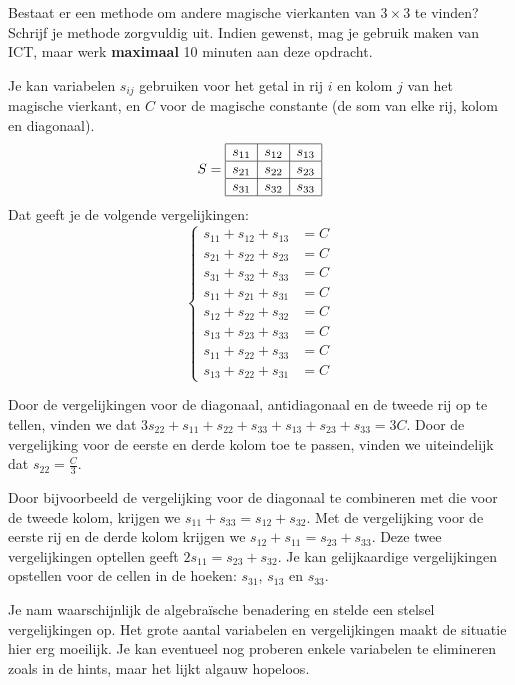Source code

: \documentclass{ximera}
\begin{document}
\begin{exercise}
    Bestaat er een methode om andere magische vierkanten van \(3 \times 3\) te vinden?
    Schrijf je methode zorgvuldig uit.
    Indien gewenst, mag je gebruik maken van ICT, maar werk \textbf{maximaal} 10 minuten aan deze opdracht.
    \begin{hint}
        Je kan variabelen \(s_{ij}\) gebruiken voor het getal in rij \(i\) en kolom \(j\) van het magische vierkant, en \(C\) voor de magische constante (de som van elke rij, kolom en diagonaal).
        \[
        S=
        \begin{array}{|c|c|c|}
        \hline
        s_{11} & s_{12} & s_{13} \\
        \hline
        s_{21} & s_{22} &  s_{23}\\
        \hline
        s_{31} & s_{32} & s_{33} \\
        \hline
        \end{array}
        \]
        Dat geeft je de volgende vergelijkingen:
        \[
        \begin{cases}
        s_{11} + s_{12} + s_{13} &= C \\
        s_{21} + s_{22} + s_{23} &= C \\
        s_{31} + s_{32} + s_{33} &= C \\
        s_{11} + s_{21} + s_{31} &= C \\
        s_{12} + s_{22} + s_{32} &= C \\
        s_{13} + s_{23} + s_{33} &= C \\
        s_{11} + s_{22} + s_{33} &= C \\
        s_{13} + s_{22} + s_{31} &= C
        \end{cases}
        \]
    \end{hint}
    \begin{hint}
    Door de vergelijkingen voor de diagonaal, antidiagonaal en de tweede rij op te tellen, vinden we dat \(3s_{22}+s_{11}+s_{22}+s_{33}+s_{13}+s_{23}+s_{33}=3C\).
    Door de vergelijking voor de eerste en derde kolom toe te passen, vinden we uiteindelijk dat \(s_{22}=\frac{C}{3}\).
    \end{hint}
    \begin{hint}
        Door bijvoorbeeld de vergelijking voor de diagonaal te combineren met die voor de tweede kolom, krijgen we \(s_{11} + s_{33} = s_{12} + s_{32}\).
        Met de vergelijking voor de eerste rij en de derde kolom krijgen we \(s_{12} + s_{11} = s_{23} + s_{33}\).
        Deze twee vergelijkingen optellen geeft \(2s_{11} = s_{23} + s_{32}\).
        Je kan gelijkaardige vergelijkingen opstellen voor de cellen in de hoeken: \(s_{31}\), \(s_{13}\) en \(s_{33}\).
    \end{hint}
    \begin{oplossing}
        Je nam waarschijnlijk de algebraïsche benadering en stelde een stelsel vergelijkingen op.
        Het grote aantal variabelen en vergelijkingen maakt de situatie hier erg moeilijk.
        Je kan eventueel nog proberen enkele variabelen te elimineren zoals in de hints, maar het lijkt algauw hopeloos.\newline


\end{oplossing}
\end{exercise}
\end{document}
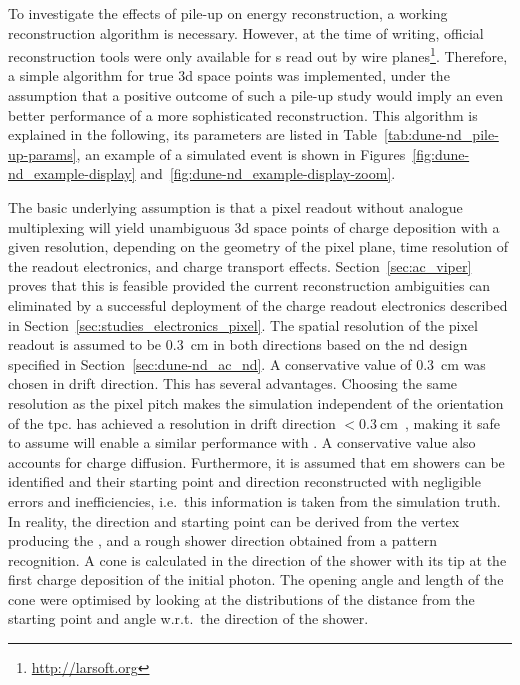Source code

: To investigate the effects of pile-up on energy reconstruction, a working reconstruction algorithm is necessary.
However, at the time of writing, official reconstruction tools were only available for \lartpc{}s read out by wire planes\footnote{\url{http://larsoft.org}}.
Therefore, a simple algorithm for true \gls{3d} space points was implemented, under the assumption that a positive outcome of such a pile-up study would imply an even better performance of a more sophisticated reconstruction.
This algorithm is explained in the following, its parameters are listed in Table~\ref{tab:dune-nd_pile-up-params}, an example of a simulated event is shown in Figures~\ref{fig:dune-nd_example-display} and~\ref{fig:dune-nd_example-display-zoom}.

The basic underlying assumption is that a pixel readout without analogue multiplexing will yield unambiguous \gls{3d} space points of charge deposition with a given resolution, depending on the geometry of the pixel plane, time resolution of the readout electronics, and charge transport effects.
Section~\ref{sec:ac_viper} proves that this is feasible provided the current reconstruction ambiguities can eliminated by a successful deployment of the \larpix{} charge readout electronics described in Section~\ref{sec:studies_electronics_pixel}.
The spatial resolution of the pixel readout is assumed to be \SI{0.3}{\centi\metre} in both directions based on the \gls{nd} design specified in Section~\ref{sec:dune-nd_ac_nd}.
A conservative value of \SI{0.3}{\centi\meter} was chosen in drift direction.
This has several advantages.
Choosing the same resolution as the pixel pitch makes the simulation independent of the orientation of the \gls{tpc}.
\uboone{} has achieved a resolution in drift direction $< \SI{0.3}{\centi\metre}$~\cite{uboone}, making it safe to assume \larpix{} will enable a similar performance with \AC{}.
A conservative value also accounts for charge diffusion.
Furthermore, it is assumed that \gls{em} showers can be identified and their starting point and direction reconstructed with negligible errors and inefficiencies, i.e.\ this information is taken from the simulation truth.
In reality, the direction and starting point can be derived from the vertex producing the \Pgpz, and a rough shower direction obtained from a pattern recognition.
A cone is calculated in the direction of the shower with its tip at the first charge deposition of the initial photon.
The opening angle and length of the cone were optimised by looking at the distributions of the distance from the starting point and angle w.r.t.\ the direction of the shower.
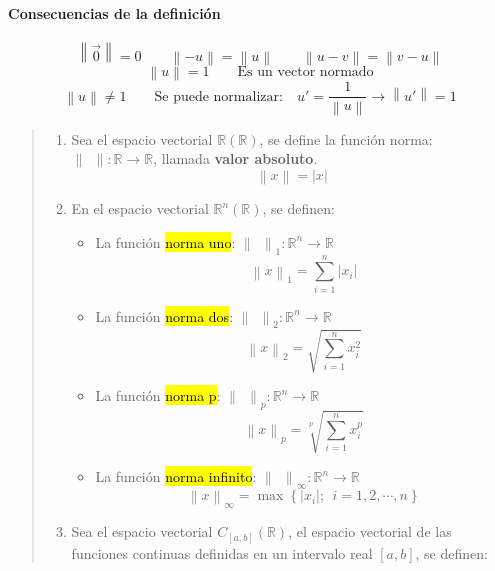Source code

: \paragraph{Consecuencias de la definición}

\[
  \left\lVert \vec{0}\right\rVert = 0 \qquad \left\lVert -u\right\rVert = \left\lVert u\right\rVert \qquad \left\lVert u - v\right\rVert = \left\lVert v - u\right\rVert
\]
\[
\left\lVert u\right\rVert = 1 \qquad \text{Es un vector normado}
\]
\[
\left\lVert u\right\rVert \neq 1 \qquad \text{Se puede normalizar:} \quad u' = \frac{1}{\left\lVert u\right\rVert} \rightarrow \left\lVert u'\right\rVert = 1
\]

\begin{quote}
  \begin{enumerate}
    \item Sea el espacio vectorial \(\mathbb{R}(\mathbb{R})\), se define la función norma: \(\left\lVert ~~ \right\rVert: \mathbb{R} \rightarrow \mathbb{R}\), llamada \textbf{valor absoluto}. \[
      \left\lVert x\right\rVert = \left|x\right|
    \]
    \item En el espacio vectorial \(\mathbb{R}^n(\mathbb{R})\), se definen:
    \begin{itemize}
      \item La función \hl{norma uno}: \(\left\lVert ~~\right\rVert _1 : \mathbb{R}^n \rightarrow \mathbb{R}\)\[
        \left\lVert x\right\rVert _1 = \sum_{i=1}^{n} \left|x_i\right|
      \]
      \item La función \hl{norma dos}: \(\left\lVert ~~\right\rVert _2 : \mathbb{R}^n \rightarrow \mathbb{R}\) \[
        \left\lVert x\right\rVert _2 = \sqrt{\sum_{i=1}^{n}x_i^2}
      \]
      \item La función \hl{norma p}: \(\left\lVert ~~\right\rVert _p : \mathbb{R}^n \rightarrow \mathbb{R}\) \[
        \left\lVert x\right\rVert _p = \sqrt[p]{\sum_{i=1}^{n}x_i^p}
      \]
      \item La función \hl{norma infinito}: \(\left\lVert ~~\right\rVert _\infty : \mathbb{R}^n \rightarrow \mathbb{R}\) \[
        \left\lVert x\right\rVert _\infty = \max \left\{\left|x_i\right|; ~~ i = 1,2,\cdots,n\right\}
      \]
    \end{itemize}
    \item Sea el espacio vectorial \(C_{\left[a,b\right]} (\mathbb{R})\), el espacio vectorial de las funciones continuas definidas en un intervalo real \([a,b]\), se definen:
    \begin{itemize}

\end{itemize}
\end{enumerate}
\end{quote}
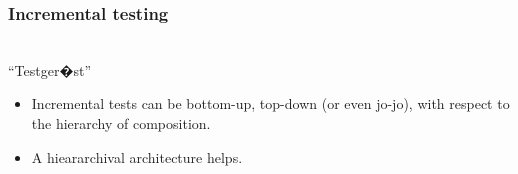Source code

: 
\begin{frame}
\frametitle{Incremental testing}
\begin{center}
\\
"`Testger�st"'
\end{center}
 
\begin{itemize}
	\item Incremental tests can be bottom-up, top-down (or even jo-jo), with respect to the hierarchy of composition.
	\item A hieararchival architecture helps.
\end{itemize}
\end{frame}
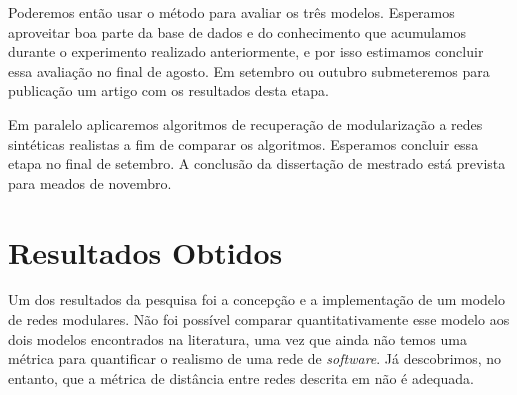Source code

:\documentclass[12pt]{article}
\begin{document}
Poderemos então usar o método para avaliar os três modelos. Esperamos aproveitar
boa parte da base de dados e do conhecimento que acumulamos durante o
experimento realizado anteriormente, e por isso estimamos concluir essa
avaliação no final de agosto. Em setembro ou outubro submeteremos para
publicação um artigo com os resultados desta etapa.

Em paralelo aplicaremos algoritmos de recuperação de modularização a redes
sintéticas realistas a fim de comparar os algoritmos. Esperamos concluir essa
etapa no final de setembro. A conclusão da dissertação de mestrado está prevista
para meados de novembro.

%

\section{Resultados Obtidos}

Um dos resultados da pesquisa foi a concepção e a implementação de um modelo de
redes modulares. Não foi possível comparar quantitativamente esse modelo aos
dois modelos encontrados na literatura, uma vez que ainda não temos uma métrica
para quantificar o realismo de uma rede de \emph{software}. Já descobrimos, no
entanto, que a métrica de distância entre redes descrita em \cite{Andrade2008}
não é adequada.
\end{document}
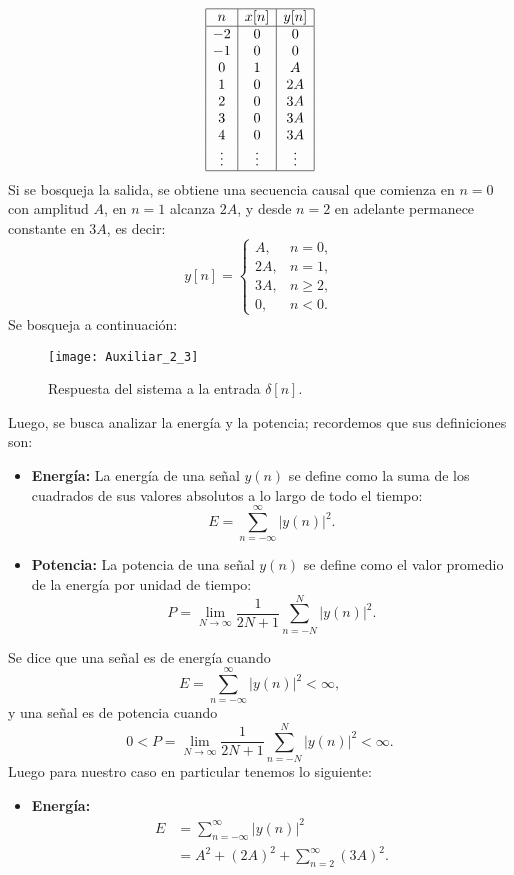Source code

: \documentclass[
  11pt,
  letterpaper,
   addpoints,
  ]{exam}
\begin{document}
\begin{questions}
\begin{solution}
\[
\begin{array}{|c|c|c|}
\hline
n & x[n] & y[n] \\
\hline
-2 & 0 & 0 \\
-1 & 0 & 0 \\
0 & 1 & A \\
1 & 0 & 2A \\
2 & 0 & 3A \\
3 & 0 & 3A \\
4 & 0 & 3A \\
\vdots & \vdots & \vdots \\
\hline
\end{array}
\]
Si se bosqueja la salida, se obtiene una secuencia causal que comienza en $n=0$ con amplitud $A$, 
en $n=1$ alcanza $2A$, y desde $n=2$ en adelante permanece constante en $3A$, es decir:
\begin{equation}
y[n] = 
\begin{cases}
A, & n=0, \\
2A, & n=1, \\
3A, & n \geq 2, \\
0, & n<0.
\end{cases}
\end{equation}
Se bosqueja a continuación:
\begin{figure}[H]
  \centering
  \texttt{[image: Auxiliar\_2\_3]}
  \caption{Respuesta del sistema a la entrada $\delta[n]$.}
\end{figure}
Luego, se busca analizar la energía y la potencia; recordemos que sus definiciones son:
\begin{itemize}
  \item \textbf{Energía:} La energía de una señal $y(n)$ se define como la suma de los cuadrados de sus valores absolutos a lo largo de todo el tiempo:
\begin{equation}
E = \sum_{n=-\infty}^{\infty} |y(n)|^2.
\end{equation}
\item \textbf{Potencia:} La potencia de una señal $y(n)$ se define como el valor promedio de la energía por unidad de tiempo:
\begin{equation}
P = \lim_{N \to \infty} \frac{1}{2N+1} \sum_{n=-N}^{N} |y(n)|^2.
\end{equation}
\end{itemize}
Se dice que una señal es de energía cuando
\begin{equation}
E = \sum_{n=-\infty}^{\infty} |y(n)|^2 < \infty,
\end{equation}
y una señal es de potencia cuando
\begin{equation}
0 < P = \lim_{N \to \infty} \frac{1}{2N+1} \sum_{n=-N}^{N} |y(n)|^2 < \infty.
\end{equation}
Luego para nuestro caso en particular tenemos lo siguiente:
\begin{itemize}
\item \textbf{Energía:} 
\begin{align}
E &= \sum_{n=-\infty}^{\infty} |y(n)|^2 \\
  &= A^2 + (2A)^2 + \sum_{n=2}^{\infty} (3A)^2.
\end{align}


\end{itemize}
\end{solution}
\end{questions}
\end{document}
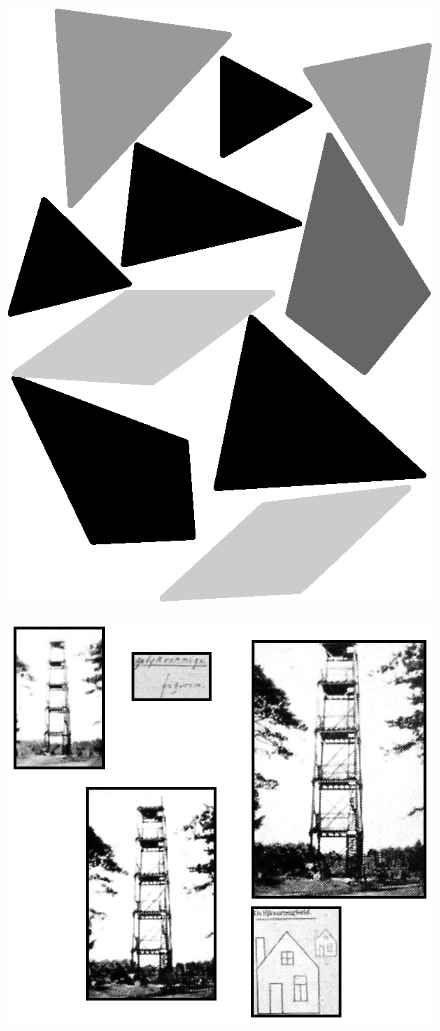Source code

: \begin{figure}[H]
\centering
\includegraphics[scale=.7]{figure/fig_31.eps}
\caption{}\label{chap6-fig31}
\end{figure}

\begin{figure}[H]
\centering
\includegraphics[scale=.8]{figure/fig_32.eps}
\caption{}\label{chap6-fig32}
\end{figure}

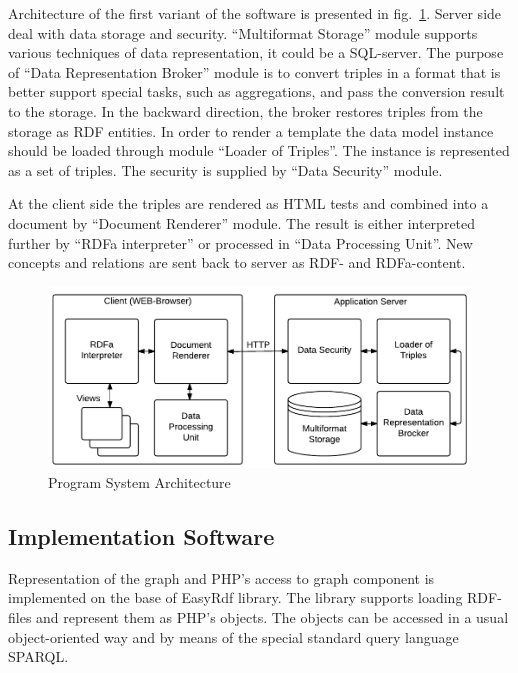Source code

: \documentclass[conference]{IEEEtran}
\begin{document}
Architecture of the first variant of the software is presented in
fig.~\ref{fig:progsys}.  Server side deal with data storage and
security.  ``Multiformat Storage'' module supports various techniques
of data representation, it could be a SQL-server.  The purpose of
``Data Representation Broker'' module is to convert triples in a
format that is better support special tasks, such as aggregations, and
pass the conversion result to the storage.  In the backward direction,
the broker restores triples from the storage as RDF entities.  In
order to render a template the data model instance should be loaded
through module ``Loader of Triples''.  The instance is represented as
a set of triples.  The security is supplied by “Data Security” module.

At the client side the triples are rendered as HTML tests and combined
into a document by ``Document Renderer'' module.  The result is either
interpreted further by ``RDFa interpreter'' or processed in ``Data
Processing Unit''.  New concepts and relations are sent back to server
as RDF- and RDFa-content.

\noindent\begin{figure}[!t]
\centering
\includegraphics[width=\linewidth]{peixe-architecture-en-2.pdf}
\caption{Program System Architecture}
\label{fig:progsys}
\end{figure}

\subsection{Implementation Software}
\label{sec:implsoft}

Representation of the graph and PHP's access to graph component is
implemented on the base of EasyRdf library.  The library supports
loading RDF-files and represent them as PHP's objects.  The objects
can be accessed in a usual object-oriented way and by means of the
special standard query language SPARQL.
\end{document}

━━━━━━━━━━

ASSIGNED TASK ::
Search the preceding listing for "instance" and extract every line where it is found.

RESULT OF THIS EXERCISE ::
order to render a template the data model instance should be loaded
through module ``Loader of Triples''.  The instance is represented as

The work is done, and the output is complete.